Automated feature extraction has long been considered the Holy Grail of remote sensing. One of your esteemed instructors has even written an article on this subject: Automated Feature Extraction: The Quest for the Holy Grail [1], which you should, of course, read. The appeal of simply pushing a button and having all the features of interest in an image identified is understandably appealing. That being said, automated feature extraction requires expensive technology and highly trained people. The task should only be undertaken if the economies of scale are present. For example, developing an algorithm to count planes from one satellite image taken of an airport would be a waste of time; it would be quicker, more accurate, and more cost effective to do it manually. An algorithm that could count planes from a satellite image of any airport in the world would be very valuable, as such a task would be extremely costly, requiring a large number of human analysts.

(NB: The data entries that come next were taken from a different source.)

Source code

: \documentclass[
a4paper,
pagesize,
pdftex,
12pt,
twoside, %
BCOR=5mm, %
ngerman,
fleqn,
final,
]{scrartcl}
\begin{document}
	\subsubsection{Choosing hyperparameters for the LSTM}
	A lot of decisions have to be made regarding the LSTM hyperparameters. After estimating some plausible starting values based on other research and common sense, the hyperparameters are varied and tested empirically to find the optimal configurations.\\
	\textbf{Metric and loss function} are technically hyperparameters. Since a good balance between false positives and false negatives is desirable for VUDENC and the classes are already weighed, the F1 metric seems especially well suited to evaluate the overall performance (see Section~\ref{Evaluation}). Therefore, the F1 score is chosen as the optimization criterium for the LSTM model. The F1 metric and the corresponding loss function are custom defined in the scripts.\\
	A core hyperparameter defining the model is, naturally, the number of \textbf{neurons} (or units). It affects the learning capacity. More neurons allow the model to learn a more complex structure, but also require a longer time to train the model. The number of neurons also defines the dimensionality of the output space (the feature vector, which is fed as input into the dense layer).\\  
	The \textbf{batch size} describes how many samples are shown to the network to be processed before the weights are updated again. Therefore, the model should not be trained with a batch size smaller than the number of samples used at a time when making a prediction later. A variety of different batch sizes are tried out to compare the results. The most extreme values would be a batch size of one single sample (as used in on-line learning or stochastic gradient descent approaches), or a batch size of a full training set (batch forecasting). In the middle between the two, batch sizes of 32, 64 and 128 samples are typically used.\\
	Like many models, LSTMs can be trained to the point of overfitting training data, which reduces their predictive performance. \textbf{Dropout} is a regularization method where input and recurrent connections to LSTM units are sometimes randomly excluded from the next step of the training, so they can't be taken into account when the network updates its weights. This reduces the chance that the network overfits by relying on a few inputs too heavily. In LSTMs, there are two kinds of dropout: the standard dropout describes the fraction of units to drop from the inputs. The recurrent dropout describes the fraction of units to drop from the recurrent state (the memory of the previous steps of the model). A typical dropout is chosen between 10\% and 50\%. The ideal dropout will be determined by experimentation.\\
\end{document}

Automated feature extraction typically requires high-quality data. Changes in an image such as shifts in the tone or the direction of shadows may have little to no effect on a human analyst but can wreak havoc on an automated approach. The success of an automated workflow often hinges on the quality of the remotely sensed data used along with the methods employed to preprocess the data. Recent work points to the advantage gained from integrating multiple types of remotely sensed data into the feature extraction process, particularly if the modalities complement each other (i.e., imagery and lidar). One of the points made in the article: Automated Feature Extraction: The Quest for the Holy Grail [1] is that one of the great advantages that the human analyst has is that he/she can perceive depth from 2D imagery due to the presence of shadows. lidar, when integrated with imagery into an automated workflow, more closely approximates the unique recognition abilities of the human analyst.
It would be impossible to cover all the approaches to automated feature extraction, as the field is changing rapidly. One of the most recent advances has been the move away from pixel-based approaches to object-based approaches, particularly when it comes to extracting features from high-resolution data. In keeping with the times, this lesson will have a focus on the application of object-based methods to automated feature extraction tasks, making full use of the elements of image interpretation you studied in the previous lesson.
In this lesson, you will learn the techniques, tools, and procedures used to automatically extract information from remotely sensed data. Although “nothing beats a human,” the reality is that due to the vast amounts of remotely sensed data being acquired and the relatively slow (and thus costly) rate at which human interpreters work, automation is necessary if we are to turn these data into actionable information. In the civilian remote sensing community, the common term for such automated approaches is "classification." "Image classification" has an entirely different meaning in the defense community, thus the term "terrain categorization" (TERCAT) was adopted. Given the confusion surrounding the term "classification" and the fact that "terrain categorization" does not adequately describe all that this segment of remote sensing comprises, we will use the term "feature extraction" instead.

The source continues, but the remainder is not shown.